Schlüsselbeinfraktur beim Kleinkind

Einleitung

Der Schlüsselbeinbruch ist einer der häufigsten Knochenbrüche bei Kindern (ca. 10%). Die Geschlechterverteilung ist nicht ganz ausgeglichen: Jungen machen mit etwa 2/3 den größeren Teil an Patienten aus. Ein Schlüsselbeinbruch kann auf verschiedenste Weisen entstehen. Der Großteil der Brüche kann sehr unkompliziert und ohne operative Eingriffe behandelt werden.

Symptome und Diagnose

Welche Anzeichen deuten auf eine Schlüsselbeinfraktur beim Kind?
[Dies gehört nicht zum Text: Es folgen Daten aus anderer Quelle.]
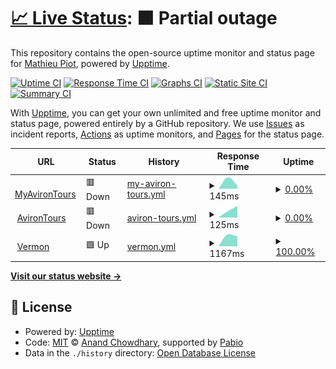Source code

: # [📈 Live Status](https://status.avirontours.fr): <!--live status--> **🟧 Partial outage**

This repository contains the open-source uptime monitor and status page for [Mathieu Piot](https://status.avirontours.fr), powered by [Upptime](https://github.com/upptime/upptime).

[![Uptime CI](https://github.com/mpiot/status/workflows/Uptime%20CI/badge.svg)](https://github.com/mpiot/status/actions?query=workflow%3A%22Uptime+CI%22)
[![Response Time CI](https://github.com/mpiot/status/workflows/Response%20Time%20CI/badge.svg)](https://github.com/mpiot/status/actions?query=workflow%3A%22Response+Time+CI%22)
[![Graphs CI](https://github.com/mpiot/status/workflows/Graphs%20CI/badge.svg)](https://github.com/mpiot/status/actions?query=workflow%3A%22Graphs+CI%22)
[![Static Site CI](https://github.com/mpiot/status/workflows/Static%20Site%20CI/badge.svg)](https://github.com/mpiot/status/actions?query=workflow%3A%22Static+Site+CI%22)
[![Summary CI](https://github.com/mpiot/status/workflows/Summary%20CI/badge.svg)](https://github.com/mpiot/status/actions?query=workflow%3A%22Summary+CI%22)

With [Upptime](https://upptime.js.org), you can get your own unlimited and free uptime monitor and status page, powered entirely by a GitHub repository. We use [Issues](https://github.com/mpiot/status/issues) as incident reports, [Actions](https://github.com/mpiot/status/actions) as uptime monitors, and [Pages](https://status.avirontours.fr) for the status page.

<!--start: status pages-->
<!-- This summary is generated by Upptime (https://github.com/upptime/upptime) -->
<!-- Do not edit this manually, your changes will be overwritten -->
<!-- prettier-ignore -->
| URL | Status | History | Response Time | Uptime |
| --- | ------ | ------- | ------------- | ------ |
| <img alt="" src="https://icons.duckduckgo.com/ip3/null.ico" height="13"> [MyAvironTours](https:/my.avirontours.fr) | 🟥 Down | [my-aviron-tours.yml](https://github.com/mpiot/status/commits/HEAD/history/my-aviron-tours.yml) | <details><summary><img alt="Response time graph" src="./graphs/my-aviron-tours/response-time-week.png" height="20"> 145ms</summary><br><a href="https://status.avirontours.fr/history/my-aviron-tours"><img alt="Response time 145" src="https://img.shields.io/endpoint?url=https%3A%2F%2Fraw.githubusercontent.com%2Fmpiot%2Fstatus%2FHEAD%2Fapi%2Fmy-aviron-tours%2Fresponse-time.json"></a><br><a href="https://status.avirontours.fr/history/my-aviron-tours"><img alt="24-hour response time 145" src="https://img.shields.io/endpoint?url=https%3A%2F%2Fraw.githubusercontent.com%2Fmpiot%2Fstatus%2FHEAD%2Fapi%2Fmy-aviron-tours%2Fresponse-time-day.json"></a><br><a href="https://status.avirontours.fr/history/my-aviron-tours"><img alt="7-day response time 145" src="https://img.shields.io/endpoint?url=https%3A%2F%2Fraw.githubusercontent.com%2Fmpiot%2Fstatus%2FHEAD%2Fapi%2Fmy-aviron-tours%2Fresponse-time-week.json"></a><br><a href="https://status.avirontours.fr/history/my-aviron-tours"><img alt="30-day response time 145" src="https://img.shields.io/endpoint?url=https%3A%2F%2Fraw.githubusercontent.com%2Fmpiot%2Fstatus%2FHEAD%2Fapi%2Fmy-aviron-tours%2Fresponse-time-month.json"></a><br><a href="https://status.avirontours.fr/history/my-aviron-tours"><img alt="1-year response time 145" src="https://img.shields.io/endpoint?url=https%3A%2F%2Fraw.githubusercontent.com%2Fmpiot%2Fstatus%2FHEAD%2Fapi%2Fmy-aviron-tours%2Fresponse-time-year.json"></a></details> | <details><summary><a href="https://status.avirontours.fr/history/my-aviron-tours">0.00%</a></summary><a href="https://status.avirontours.fr/history/my-aviron-tours"><img alt="All-time uptime 0.00%" src="https://img.shields.io/endpoint?url=https%3A%2F%2Fraw.githubusercontent.com%2Fmpiot%2Fstatus%2FHEAD%2Fapi%2Fmy-aviron-tours%2Fuptime.json"></a><br><a href="https://status.avirontours.fr/history/my-aviron-tours"><img alt="24-hour uptime 0.00%" src="https://img.shields.io/endpoint?url=https%3A%2F%2Fraw.githubusercontent.com%2Fmpiot%2Fstatus%2FHEAD%2Fapi%2Fmy-aviron-tours%2Fuptime-day.json"></a><br><a href="https://status.avirontours.fr/history/my-aviron-tours"><img alt="7-day uptime 0.00%" src="https://img.shields.io/endpoint?url=https%3A%2F%2Fraw.githubusercontent.com%2Fmpiot%2Fstatus%2FHEAD%2Fapi%2Fmy-aviron-tours%2Fuptime-week.json"></a><br><a href="https://status.avirontours.fr/history/my-aviron-tours"><img alt="30-day uptime 0.00%" src="https://img.shields.io/endpoint?url=https%3A%2F%2Fraw.githubusercontent.com%2Fmpiot%2Fstatus%2FHEAD%2Fapi%2Fmy-aviron-tours%2Fuptime-month.json"></a><br><a href="https://status.avirontours.fr/history/my-aviron-tours"><img alt="1-year uptime 0.00%" src="https://img.shields.io/endpoint?url=https%3A%2F%2Fraw.githubusercontent.com%2Fmpiot%2Fstatus%2FHEAD%2Fapi%2Fmy-aviron-tours%2Fuptime-year.json"></a></details>
| <img alt="" src="https://icons.duckduckgo.com/ip3/avirontours.fr.ico" height="13"> [AvironTours](https://avirontours.fr) | 🟥 Down | [aviron-tours.yml](https://github.com/mpiot/status/commits/HEAD/history/aviron-tours.yml) | <details><summary><img alt="Response time graph" src="./graphs/aviron-tours/response-time-week.png" height="20"> 125ms</summary><br><a href="https://status.avirontours.fr/history/aviron-tours"><img alt="Response time 125" src="https://img.shields.io/endpoint?url=https%3A%2F%2Fraw.githubusercontent.com%2Fmpiot%2Fstatus%2FHEAD%2Fapi%2Faviron-tours%2Fresponse-time.json"></a><br><a href="https://status.avirontours.fr/history/aviron-tours"><img alt="24-hour response time 125" src="https://img.shields.io/endpoint?url=https%3A%2F%2Fraw.githubusercontent.com%2Fmpiot%2Fstatus%2FHEAD%2Fapi%2Faviron-tours%2Fresponse-time-day.json"></a><br><a href="https://status.avirontours.fr/history/aviron-tours"><img alt="7-day response time 125" src="https://img.shields.io/endpoint?url=https%3A%2F%2Fraw.githubusercontent.com%2Fmpiot%2Fstatus%2FHEAD%2Fapi%2Faviron-tours%2Fresponse-time-week.json"></a><br><a href="https://status.avirontours.fr/history/aviron-tours"><img alt="30-day response time 125" src="https://img.shields.io/endpoint?url=https%3A%2F%2Fraw.githubusercontent.com%2Fmpiot%2Fstatus%2FHEAD%2Fapi%2Faviron-tours%2Fresponse-time-month.json"></a><br><a href="https://status.avirontours.fr/history/aviron-tours"><img alt="1-year response time 125" src="https://img.shields.io/endpoint?url=https%3A%2F%2Fraw.githubusercontent.com%2Fmpiot%2Fstatus%2FHEAD%2Fapi%2Faviron-tours%2Fresponse-time-year.json"></a></details> | <details><summary><a href="https://status.avirontours.fr/history/aviron-tours">0.00%</a></summary><a href="https://status.avirontours.fr/history/aviron-tours"><img alt="All-time uptime 0.00%" src="https://img.shields.io/endpoint?url=https%3A%2F%2Fraw.githubusercontent.com%2Fmpiot%2Fstatus%2FHEAD%2Fapi%2Faviron-tours%2Fuptime.json"></a><br><a href="https://status.avirontours.fr/history/aviron-tours"><img alt="24-hour uptime 0.00%" src="https://img.shields.io/endpoint?url=https%3A%2F%2Fraw.githubusercontent.com%2Fmpiot%2Fstatus%2FHEAD%2Fapi%2Faviron-tours%2Fuptime-day.json"></a><br><a href="https://status.avirontours.fr/history/aviron-tours"><img alt="7-day uptime 0.00%" src="https://img.shields.io/endpoint?url=https%3A%2F%2Fraw.githubusercontent.com%2Fmpiot%2Fstatus%2FHEAD%2Fapi%2Faviron-tours%2Fuptime-week.json"></a><br><a href="https://status.avirontours.fr/history/aviron-tours"><img alt="30-day uptime 0.00%" src="https://img.shields.io/endpoint?url=https%3A%2F%2Fraw.githubusercontent.com%2Fmpiot%2Fstatus%2FHEAD%2Fapi%2Faviron-tours%2Fuptime-month.json"></a><br><a href="https://status.avirontours.fr/history/aviron-tours"><img alt="1-year uptime 0.00%" src="https://img.shields.io/endpoint?url=https%3A%2F%2Fraw.githubusercontent.com%2Fmpiot%2Fstatus%2FHEAD%2Fapi%2Faviron-tours%2Fuptime-year.json"></a></details>
| <img alt="" src="https://icons.duckduckgo.com/ip3/vermon.com.ico" height="13"> [Vermon](https://vermon.com) | 🟩 Up | [vermon.yml](https://github.com/mpiot/status/commits/HEAD/history/vermon.yml) | <details><summary><img alt="Response time graph" src="./graphs/vermon/response-time-week.png" height="20"> 1167ms</summary><br><a href="https://status.avirontours.fr/history/vermon"><img alt="Response time 1167" src="https://img.shields.io/endpoint?url=https%3A%2F%2Fraw.githubusercontent.com%2Fmpiot%2Fstatus%2FHEAD%2Fapi%2Fvermon%2Fresponse-time.json"></a><br><a href="https://status.avirontours.fr/history/vermon"><img alt="24-hour response time 1167" src="https://img.shields.io/endpoint?url=https%3A%2F%2Fraw.githubusercontent.com%2Fmpiot%2Fstatus%2FHEAD%2Fapi%2Fvermon%2Fresponse-time-day.json"></a><br><a href="https://status.avirontours.fr/history/vermon"><img alt="7-day response time 1167" src="https://img.shields.io/endpoint?url=https%3A%2F%2Fraw.githubusercontent.com%2Fmpiot%2Fstatus%2FHEAD%2Fapi%2Fvermon%2Fresponse-time-week.json"></a><br><a href="https://status.avirontours.fr/history/vermon"><img alt="30-day response time 1167" src="https://img.shields.io/endpoint?url=https%3A%2F%2Fraw.githubusercontent.com%2Fmpiot%2Fstatus%2FHEAD%2Fapi%2Fvermon%2Fresponse-time-month.json"></a><br><a href="https://status.avirontours.fr/history/vermon"><img alt="1-year response time 1167" src="https://img.shields.io/endpoint?url=https%3A%2F%2Fraw.githubusercontent.com%2Fmpiot%2Fstatus%2FHEAD%2Fapi%2Fvermon%2Fresponse-time-year.json"></a></details> | <details><summary><a href="https://status.avirontours.fr/history/vermon">100.00%</a></summary><a href="https://status.avirontours.fr/history/vermon"><img alt="All-time uptime 100.00%" src="https://img.shields.io/endpoint?url=https%3A%2F%2Fraw.githubusercontent.com%2Fmpiot%2Fstatus%2FHEAD%2Fapi%2Fvermon%2Fuptime.json"></a><br><a href="https://status.avirontours.fr/history/vermon"><img alt="24-hour uptime 100.00%" src="https://img.shields.io/endpoint?url=https%3A%2F%2Fraw.githubusercontent.com%2Fmpiot%2Fstatus%2FHEAD%2Fapi%2Fvermon%2Fuptime-day.json"></a><br><a href="https://status.avirontours.fr/history/vermon"><img alt="7-day uptime 100.00%" src="https://img.shields.io/endpoint?url=https%3A%2F%2Fraw.githubusercontent.com%2Fmpiot%2Fstatus%2FHEAD%2Fapi%2Fvermon%2Fuptime-week.json"></a><br><a href="https://status.avirontours.fr/history/vermon"><img alt="30-day uptime 100.00%" src="https://img.shields.io/endpoint?url=https%3A%2F%2Fraw.githubusercontent.com%2Fmpiot%2Fstatus%2FHEAD%2Fapi%2Fvermon%2Fuptime-month.json"></a><br><a href="https://status.avirontours.fr/history/vermon"><img alt="1-year uptime 100.00%" src="https://img.shields.io/endpoint?url=https%3A%2F%2Fraw.githubusercontent.com%2Fmpiot%2Fstatus%2FHEAD%2Fapi%2Fvermon%2Fuptime-year.json"></a></details>

<!--end: status pages-->

[**Visit our status website →**](https://status.avirontours.fr)

## 📄 License

- Powered by: [Upptime](https://github.com/upptime/upptime)
- Code: [MIT](./LICENSE) © [Anand Chowdhary](https://anandchowdhary.com), supported by [Pabio](https://pabio.com)
- Data in the `./history` directory: [Open Database License](https://opendatacommons.org/licenses/odbl/1-0/)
Die Symptome bei den Kindern machen sich als leichte bis starke Schmerzen im Bereich der Schulter bemerkbar. Die Bewegung des Arms ist schmerzhaft bis nicht möglich. Der Arm wird meist in Schonhaltung am Körper gehalten.

Bei Bewegungen des Arms nach oben und gegen Widerstand klagt das Kind über Schmerzen und kann die Bewegungen eventuell nicht ausführen.

Weitere Symptome sind Schwellungen im Bereich des Schlüsselbeins, sowie eine Rötung. Blutergüsse im Schulterbereich können ebenfalls auf einen Bruch hinweisen.

Bei Frakturen mit Dislokationen (Verschiebungen) zeigen sich sichtbare Stufen im Schlüsselbein, die sich gegebenenfalls auch wegdrücken lassen.

Ein weiteres Symptom zeigt sich darin, dass das Kind den Kopf leicht auf die verletzte Seite legt, da so weniger Zug auf das gebrochene Schlüsselbein wirkt und so die Schmerzen reduziert werden.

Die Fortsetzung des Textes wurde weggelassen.